Un braccio robotico simile a quello umano è il cuore di questo robot, in grado di simulare attività umane come la sfogliatura e il monitoraggio, ma con una precisione impossibile da raggiungere manualmente. Le telecamere stereoscopiche permettono una visione in profondità e la mappatura completa del vigneto, creando un database fondamentale per agronomi e viticoltori, utile per programmare azioni puntuali e ottimizzare le risorse, come l’uso di prodotti chimici solo dove necessario.

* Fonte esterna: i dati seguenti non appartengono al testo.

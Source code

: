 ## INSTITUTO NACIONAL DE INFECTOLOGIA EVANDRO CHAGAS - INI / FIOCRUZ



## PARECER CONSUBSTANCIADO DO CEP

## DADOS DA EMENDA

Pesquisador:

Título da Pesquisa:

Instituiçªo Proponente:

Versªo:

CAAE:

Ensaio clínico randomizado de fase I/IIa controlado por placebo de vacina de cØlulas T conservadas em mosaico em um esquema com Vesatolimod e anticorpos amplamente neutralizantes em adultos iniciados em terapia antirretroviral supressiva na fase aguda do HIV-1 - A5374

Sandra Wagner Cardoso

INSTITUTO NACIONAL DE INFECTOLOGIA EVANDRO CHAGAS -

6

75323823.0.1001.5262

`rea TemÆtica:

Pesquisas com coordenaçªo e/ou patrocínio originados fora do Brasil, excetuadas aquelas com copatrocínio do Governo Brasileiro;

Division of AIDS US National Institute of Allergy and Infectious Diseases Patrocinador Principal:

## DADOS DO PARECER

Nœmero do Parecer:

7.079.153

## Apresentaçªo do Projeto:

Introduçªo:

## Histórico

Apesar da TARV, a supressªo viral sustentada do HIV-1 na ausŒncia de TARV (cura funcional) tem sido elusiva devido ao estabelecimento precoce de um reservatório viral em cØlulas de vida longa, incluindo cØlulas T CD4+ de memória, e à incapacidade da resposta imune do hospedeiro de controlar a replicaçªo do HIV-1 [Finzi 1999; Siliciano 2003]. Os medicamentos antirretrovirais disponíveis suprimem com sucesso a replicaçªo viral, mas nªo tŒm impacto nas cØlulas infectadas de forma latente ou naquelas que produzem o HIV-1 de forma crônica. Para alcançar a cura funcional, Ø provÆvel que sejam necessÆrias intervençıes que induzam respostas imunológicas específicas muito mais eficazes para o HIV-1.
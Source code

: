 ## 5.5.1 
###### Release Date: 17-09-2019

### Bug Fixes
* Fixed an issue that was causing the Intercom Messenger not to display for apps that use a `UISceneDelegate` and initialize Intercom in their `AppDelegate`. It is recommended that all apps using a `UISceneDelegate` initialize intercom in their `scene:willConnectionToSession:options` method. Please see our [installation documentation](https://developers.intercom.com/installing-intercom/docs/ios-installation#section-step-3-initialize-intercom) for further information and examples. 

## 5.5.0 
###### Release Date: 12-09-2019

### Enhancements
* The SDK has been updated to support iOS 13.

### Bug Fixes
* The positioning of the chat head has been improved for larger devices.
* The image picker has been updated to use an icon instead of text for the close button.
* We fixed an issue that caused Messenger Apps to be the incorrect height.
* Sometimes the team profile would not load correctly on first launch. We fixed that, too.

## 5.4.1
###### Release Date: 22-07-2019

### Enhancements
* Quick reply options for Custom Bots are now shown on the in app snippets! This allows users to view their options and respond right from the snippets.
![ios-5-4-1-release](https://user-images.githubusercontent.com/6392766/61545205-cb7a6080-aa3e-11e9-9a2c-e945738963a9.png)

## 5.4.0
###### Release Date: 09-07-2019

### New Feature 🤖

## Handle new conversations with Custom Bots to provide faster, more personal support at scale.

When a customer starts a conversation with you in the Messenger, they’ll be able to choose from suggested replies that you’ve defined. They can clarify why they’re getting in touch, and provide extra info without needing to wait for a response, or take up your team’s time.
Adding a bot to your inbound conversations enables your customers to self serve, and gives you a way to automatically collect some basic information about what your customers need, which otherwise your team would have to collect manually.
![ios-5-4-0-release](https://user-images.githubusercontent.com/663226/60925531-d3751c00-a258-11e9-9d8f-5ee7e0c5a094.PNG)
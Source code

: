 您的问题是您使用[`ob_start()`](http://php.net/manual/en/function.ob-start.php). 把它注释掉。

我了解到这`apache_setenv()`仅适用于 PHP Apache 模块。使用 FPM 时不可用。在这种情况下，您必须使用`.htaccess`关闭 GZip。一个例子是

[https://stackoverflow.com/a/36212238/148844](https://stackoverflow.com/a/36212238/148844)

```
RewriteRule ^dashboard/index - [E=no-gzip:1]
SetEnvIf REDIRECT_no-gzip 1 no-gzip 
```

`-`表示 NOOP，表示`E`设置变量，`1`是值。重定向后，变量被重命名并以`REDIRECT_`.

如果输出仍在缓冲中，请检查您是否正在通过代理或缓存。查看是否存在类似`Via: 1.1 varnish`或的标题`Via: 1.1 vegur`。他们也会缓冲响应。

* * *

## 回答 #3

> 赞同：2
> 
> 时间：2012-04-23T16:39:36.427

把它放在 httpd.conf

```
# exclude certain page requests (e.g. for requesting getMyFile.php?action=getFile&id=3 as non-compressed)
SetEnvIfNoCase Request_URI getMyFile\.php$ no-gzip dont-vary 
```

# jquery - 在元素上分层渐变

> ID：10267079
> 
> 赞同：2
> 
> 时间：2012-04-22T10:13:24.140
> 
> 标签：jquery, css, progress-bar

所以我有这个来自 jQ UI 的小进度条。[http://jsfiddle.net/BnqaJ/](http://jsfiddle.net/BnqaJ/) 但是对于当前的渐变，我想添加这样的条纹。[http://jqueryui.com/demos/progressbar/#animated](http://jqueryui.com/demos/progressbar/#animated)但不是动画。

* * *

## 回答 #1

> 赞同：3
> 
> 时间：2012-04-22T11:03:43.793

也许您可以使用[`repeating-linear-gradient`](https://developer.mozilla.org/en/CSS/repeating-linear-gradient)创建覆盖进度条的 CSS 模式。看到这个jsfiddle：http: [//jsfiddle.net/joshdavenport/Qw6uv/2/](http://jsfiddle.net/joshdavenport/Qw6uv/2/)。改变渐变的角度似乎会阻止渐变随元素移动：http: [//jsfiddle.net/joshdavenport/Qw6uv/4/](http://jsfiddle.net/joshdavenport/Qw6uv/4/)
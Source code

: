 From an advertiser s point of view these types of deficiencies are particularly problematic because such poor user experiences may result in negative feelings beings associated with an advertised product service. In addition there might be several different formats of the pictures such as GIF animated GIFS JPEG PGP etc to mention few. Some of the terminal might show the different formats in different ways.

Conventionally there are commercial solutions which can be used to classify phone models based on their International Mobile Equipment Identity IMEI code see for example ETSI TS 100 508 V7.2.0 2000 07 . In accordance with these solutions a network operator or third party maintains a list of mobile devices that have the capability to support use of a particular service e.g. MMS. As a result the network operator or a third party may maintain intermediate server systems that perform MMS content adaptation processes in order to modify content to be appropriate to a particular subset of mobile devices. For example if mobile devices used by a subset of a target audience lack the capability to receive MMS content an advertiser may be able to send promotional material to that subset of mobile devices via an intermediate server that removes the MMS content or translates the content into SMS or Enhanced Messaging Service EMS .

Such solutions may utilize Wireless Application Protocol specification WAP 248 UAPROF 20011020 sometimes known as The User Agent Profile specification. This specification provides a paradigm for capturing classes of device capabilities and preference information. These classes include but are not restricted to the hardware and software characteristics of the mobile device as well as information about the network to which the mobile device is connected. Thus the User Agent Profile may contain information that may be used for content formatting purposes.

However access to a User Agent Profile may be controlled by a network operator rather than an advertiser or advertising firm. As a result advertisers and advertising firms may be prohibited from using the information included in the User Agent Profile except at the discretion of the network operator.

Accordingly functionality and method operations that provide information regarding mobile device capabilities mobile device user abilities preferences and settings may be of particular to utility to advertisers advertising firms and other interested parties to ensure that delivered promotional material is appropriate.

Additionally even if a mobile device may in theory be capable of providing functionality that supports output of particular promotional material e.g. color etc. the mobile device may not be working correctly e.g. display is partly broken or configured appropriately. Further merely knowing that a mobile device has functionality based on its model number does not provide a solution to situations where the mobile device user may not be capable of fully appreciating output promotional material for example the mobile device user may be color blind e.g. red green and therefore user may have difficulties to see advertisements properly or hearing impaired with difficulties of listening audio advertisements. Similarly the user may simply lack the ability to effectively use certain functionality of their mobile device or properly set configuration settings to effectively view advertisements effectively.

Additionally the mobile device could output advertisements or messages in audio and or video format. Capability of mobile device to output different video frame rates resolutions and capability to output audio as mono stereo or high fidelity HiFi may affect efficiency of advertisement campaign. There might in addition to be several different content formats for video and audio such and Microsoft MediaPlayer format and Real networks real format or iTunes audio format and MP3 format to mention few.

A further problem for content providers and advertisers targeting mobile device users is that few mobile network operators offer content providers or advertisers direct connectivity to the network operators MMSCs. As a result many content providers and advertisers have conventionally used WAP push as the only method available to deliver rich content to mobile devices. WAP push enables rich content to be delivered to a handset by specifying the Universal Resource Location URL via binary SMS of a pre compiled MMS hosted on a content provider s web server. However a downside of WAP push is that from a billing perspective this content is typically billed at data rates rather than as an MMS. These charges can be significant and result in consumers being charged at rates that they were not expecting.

Innovazione al servizio della viticoltura Il robot è stato presentato a Milano durante la BIMU 2024, una delle principali fiere italiane del settore industriale, riscuotendo un grande interesse da parte delle aziende. Prossimamente, sarà protagonista anche all’evento A&T Nordest di Vicenza. Nato in collaborazione con Same Deutz-Fahr, il robot rappresenta una risposta concreta alle esigenze del settore vitivinicolo, offrendo una soluzione robotica outdoor capace di migliorare la qualità e l’efficienza del lavoro.

Il progetto, ancora in fase di prototipo, ha ottenuto feedback positivi dagli operatori del settore, che vedono nell’intelligenza artificiale un supporto prezioso per automatizzare operazioni complesse e ridurre la manodopera necessaria. Come spiegato dal coordinatore delle attività scientifiche del JOiiNT LAB, Manuel Catalano, l’obiettivo non è velocizzare le operazioni, ma renderle più precise, migliorando sia l’efficienza che l’impatto ambientale.
Il robot, chiamato “Franka”, è facile da utilizzare grazie a un’interfaccia grafica intuitiva che permette all’operatore di controllarlo da remoto. Tra le sue capacità future si ipotizza lo sviluppo di funzioni come il taglio e la raccolta, portando la gestione automatizzata delle vigne a un livello ancora più avanzato. Il progetto coinvolge un team di ingegneri e ricercatori, tra cui Erfan Khiali e Gabriele Ribolla, impegnati nell’ottimizzazione del sistema per renderlo accessibile anche a chi ha poche competenze tecnologiche.